'''

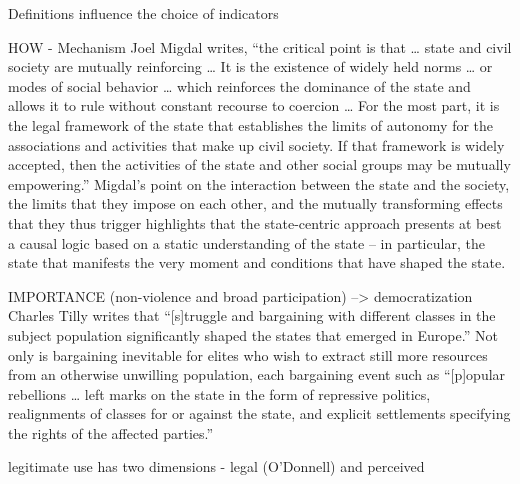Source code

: \documentclass [11pt]{article}
\begin{document}
Definitions influence the choice of indicators


HOW - Mechanism
Joel Migdal writes, “the critical point is that … state and civil society are mutually reinforcing … It is the existence of widely held norms … or modes of social behavior … which reinforces the dominance of the state and allows it to rule without constant recourse to coercion … For the most part, it is the legal framework of the state that establishes the limits of autonomy for the associations and activities that make up civil society. If that framework is widely accepted, then the activities of the state and other social groups may be mutually empowering.”  Migdal’s point on the interaction between the state and the society, the limits that they impose on each other, and the mutually transforming effects that they thus trigger highlights that the state-centric approach presents at best a causal logic based on a static understanding of the state – in particular, the state that manifests the very moment and conditions that have shaped the state.

IMPORTANCE (non-violence and broad participation) --> democratization
Charles Tilly writes that “[s]truggle and bargaining with different classes in the subject population significantly shaped the states that emerged in Europe.” Not only is bargaining inevitable for elites who wish to extract still more resources from an otherwise unwilling population, each bargaining event such as “[p]opular rebellions … left marks on the state in the form of repressive politics, realignments of classes for or against the state, and explicit settlements specifying the rights of the affected parties.” 








  




legitimate use has two dimensions - legal (O'Donnell) and perceived
\end{document}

'''

▶ **TASK REQUIREMENTS**
Your copy should restate every record word for word and contain no pictures.

▶ **ANSWER BOX**
Source code

: \documentclass [11pt]{article}
\begin{document}
Definitions influence the choice of indicators


HOW - Mechanism
Joel Migdal writes, “the critical point is that … state and civil society are mutually reinforcing … It is the existence of widely held norms … or modes of social behavior … which reinforces the dominance of the state and allows it to rule without constant recourse to coercion … For the most part, it is the legal framework of the state that establishes the limits of autonomy for the associations and activities that make up civil society. If that framework is widely accepted, then the activities of the state and other social groups may be mutually empowering.”  Migdal’s point on the interaction between the state and the society, the limits that they impose on each other, and the mutually transforming effects that they thus trigger highlights that the state-centric approach presents at best a causal logic based on a static understanding of the state – in particular, the state that manifests the very moment and conditions that have shaped the state.

IMPORTANCE (non-violence and broad participation) --> democratization
Charles Tilly writes that “[s]truggle and bargaining with different classes in the subject population significantly shaped the states that emerged in Europe.” Not only is bargaining inevitable for elites who wish to extract still more resources from an otherwise unwilling population, each bargaining event such as “[p]opular rebellions … left marks on the state in the form of repressive politics, realignments of classes for or against the state, and explicit settlements specifying the rights of the affected parties.” 








  




legitimate use has two dimensions - legal (O'Donnell) and perceived
\end{document}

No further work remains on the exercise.